### Task goal
Retype every entry below exactly as it stands.

### Records supplied
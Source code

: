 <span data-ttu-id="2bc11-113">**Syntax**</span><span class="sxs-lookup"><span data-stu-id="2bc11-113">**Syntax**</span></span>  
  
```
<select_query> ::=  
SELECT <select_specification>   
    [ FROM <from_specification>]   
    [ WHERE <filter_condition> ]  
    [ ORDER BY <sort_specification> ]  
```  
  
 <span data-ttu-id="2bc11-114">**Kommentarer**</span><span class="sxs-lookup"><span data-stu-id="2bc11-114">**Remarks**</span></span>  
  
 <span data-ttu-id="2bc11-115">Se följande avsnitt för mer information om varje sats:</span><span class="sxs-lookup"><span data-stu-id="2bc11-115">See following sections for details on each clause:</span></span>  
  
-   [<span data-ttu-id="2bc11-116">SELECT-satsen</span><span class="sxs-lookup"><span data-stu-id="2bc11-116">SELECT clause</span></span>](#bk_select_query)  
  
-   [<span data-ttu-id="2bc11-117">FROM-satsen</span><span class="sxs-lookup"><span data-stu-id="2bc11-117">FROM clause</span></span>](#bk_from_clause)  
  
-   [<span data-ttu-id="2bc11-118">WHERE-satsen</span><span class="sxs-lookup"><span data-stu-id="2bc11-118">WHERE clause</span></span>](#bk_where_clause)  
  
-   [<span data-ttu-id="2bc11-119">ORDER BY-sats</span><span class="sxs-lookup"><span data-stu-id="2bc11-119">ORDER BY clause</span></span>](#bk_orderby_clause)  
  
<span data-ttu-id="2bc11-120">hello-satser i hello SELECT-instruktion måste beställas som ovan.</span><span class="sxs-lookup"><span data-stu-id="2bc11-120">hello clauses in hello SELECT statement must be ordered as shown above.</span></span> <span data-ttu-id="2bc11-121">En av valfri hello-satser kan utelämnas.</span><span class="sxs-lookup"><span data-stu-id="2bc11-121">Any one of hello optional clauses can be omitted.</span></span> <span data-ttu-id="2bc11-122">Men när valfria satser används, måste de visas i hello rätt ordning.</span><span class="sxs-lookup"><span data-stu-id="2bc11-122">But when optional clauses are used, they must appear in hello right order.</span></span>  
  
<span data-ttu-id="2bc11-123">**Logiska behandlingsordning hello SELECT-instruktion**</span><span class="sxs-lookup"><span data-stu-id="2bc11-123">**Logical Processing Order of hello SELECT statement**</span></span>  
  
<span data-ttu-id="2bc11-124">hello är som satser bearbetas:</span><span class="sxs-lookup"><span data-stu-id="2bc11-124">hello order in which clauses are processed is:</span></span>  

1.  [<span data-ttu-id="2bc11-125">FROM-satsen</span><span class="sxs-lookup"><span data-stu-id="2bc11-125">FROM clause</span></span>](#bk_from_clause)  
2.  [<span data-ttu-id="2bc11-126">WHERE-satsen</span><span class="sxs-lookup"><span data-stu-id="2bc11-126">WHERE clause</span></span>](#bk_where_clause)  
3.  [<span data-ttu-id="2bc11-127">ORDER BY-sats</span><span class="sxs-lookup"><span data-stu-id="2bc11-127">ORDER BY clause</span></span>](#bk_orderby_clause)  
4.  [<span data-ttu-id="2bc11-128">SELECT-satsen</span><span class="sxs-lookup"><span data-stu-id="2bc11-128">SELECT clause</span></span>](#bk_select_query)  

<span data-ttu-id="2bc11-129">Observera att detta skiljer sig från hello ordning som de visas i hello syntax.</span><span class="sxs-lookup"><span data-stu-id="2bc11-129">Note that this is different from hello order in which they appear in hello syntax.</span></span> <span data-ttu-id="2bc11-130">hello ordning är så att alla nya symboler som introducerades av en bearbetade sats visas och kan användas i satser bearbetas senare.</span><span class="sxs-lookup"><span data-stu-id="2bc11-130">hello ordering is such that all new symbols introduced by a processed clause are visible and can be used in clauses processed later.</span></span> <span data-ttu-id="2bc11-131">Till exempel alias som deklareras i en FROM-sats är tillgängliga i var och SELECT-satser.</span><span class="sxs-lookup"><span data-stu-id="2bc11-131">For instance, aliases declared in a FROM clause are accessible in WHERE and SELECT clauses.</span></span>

### Exercise solution
Source code

: <span data-ttu-id="2bc11-113">**Syntax**</span><span class="sxs-lookup"><span data-stu-id="2bc11-113">**Syntax**</span></span>  
  
```
<select_query> ::=  
SELECT <select_specification>   
    [ FROM <from_specification>]   
    [ WHERE <filter_condition> ]  
    [ ORDER BY <sort_specification> ]  
```  
  
 <span data-ttu-id="2bc11-114">**Kommentarer**</span><span class="sxs-lookup"><span data-stu-id="2bc11-114">**Remarks**</span></span>  
  
 <span data-ttu-id="2bc11-115">Se följande avsnitt för mer information om varje sats:</span><span class="sxs-lookup"><span data-stu-id="2bc11-115">See following sections for details on each clause:</span></span>  
  
-   [<span data-ttu-id="2bc11-116">SELECT-satsen</span><span class="sxs-lookup"><span data-stu-id="2bc11-116">SELECT clause</span></span>](#bk_select_query)  
  
-   [<span data-ttu-id="2bc11-117">FROM-satsen</span><span class="sxs-lookup"><span data-stu-id="2bc11-117">FROM clause</span></span>](#bk_from_clause)  
  
-   [<span data-ttu-id="2bc11-118">WHERE-satsen</span><span class="sxs-lookup"><span data-stu-id="2bc11-118">WHERE clause</span></span>](#bk_where_clause)  
  
-   [<span data-ttu-id="2bc11-119">ORDER BY-sats</span><span class="sxs-lookup"><span data-stu-id="2bc11-119">ORDER BY clause</span></span>](#bk_orderby_clause)  
  
<span data-ttu-id="2bc11-120">hello-satser i hello SELECT-instruktion måste beställas som ovan.</span><span class="sxs-lookup"><span data-stu-id="2bc11-120">hello clauses in hello SELECT statement must be ordered as shown above.</span></span> <span data-ttu-id="2bc11-121">En av valfri hello-satser kan utelämnas.</span><span class="sxs-lookup"><span data-stu-id="2bc11-121">Any one of hello optional clauses can be omitted.</span></span> <span data-ttu-id="2bc11-122">Men när valfria satser används, måste de visas i hello rätt ordning.</span><span class="sxs-lookup"><span data-stu-id="2bc11-122">But when optional clauses are used, they must appear in hello right order.</span></span>  
  
<span data-ttu-id="2bc11-123">**Logiska behandlingsordning hello SELECT-instruktion**</span><span class="sxs-lookup"><span data-stu-id="2bc11-123">**Logical Processing Order of hello SELECT statement**</span></span>  
  
<span data-ttu-id="2bc11-124">hello är som satser bearbetas:</span><span class="sxs-lookup"><span data-stu-id="2bc11-124">hello order in which clauses are processed is:</span></span>  

1.  [<span data-ttu-id="2bc11-125">FROM-satsen</span><span class="sxs-lookup"><span data-stu-id="2bc11-125">FROM clause</span></span>](#bk_from_clause)  
2.  [<span data-ttu-id="2bc11-126">WHERE-satsen</span><span class="sxs-lookup"><span data-stu-id="2bc11-126">WHERE clause</span></span>](#bk_where_clause)  
3.  [<span data-ttu-id="2bc11-127">ORDER BY-sats</span><span class="sxs-lookup"><span data-stu-id="2bc11-127">ORDER BY clause</span></span>](#bk_orderby_clause)  
4.  [<span data-ttu-id="2bc11-128">SELECT-satsen</span><span class="sxs-lookup"><span data-stu-id="2bc11-128">SELECT clause</span></span>](#bk_select_query)  

<span data-ttu-id="2bc11-129">Observera att detta skiljer sig från hello ordning som de visas i hello syntax.</span><span class="sxs-lookup"><span data-stu-id="2bc11-129">Note that this is different from hello order in which they appear in hello syntax.</span></span> <span data-ttu-id="2bc11-130">hello ordning är så att alla nya symboler som introducerades av en bearbetade sats visas och kan användas i satser bearbetas senare.</span><span class="sxs-lookup"><span data-stu-id="2bc11-130">hello ordering is such that all new symbols introduced by a processed clause are visible and can be used in clauses processed later.</span></span> <span data-ttu-id="2bc11-131">Till exempel alias som deklareras i en FROM-sats är tillgängliga i var och SELECT-satser.</span><span class="sxs-lookup"><span data-stu-id="2bc11-131">For instance, aliases declared in a FROM clause are accessible in WHERE and SELECT clauses.</span></span>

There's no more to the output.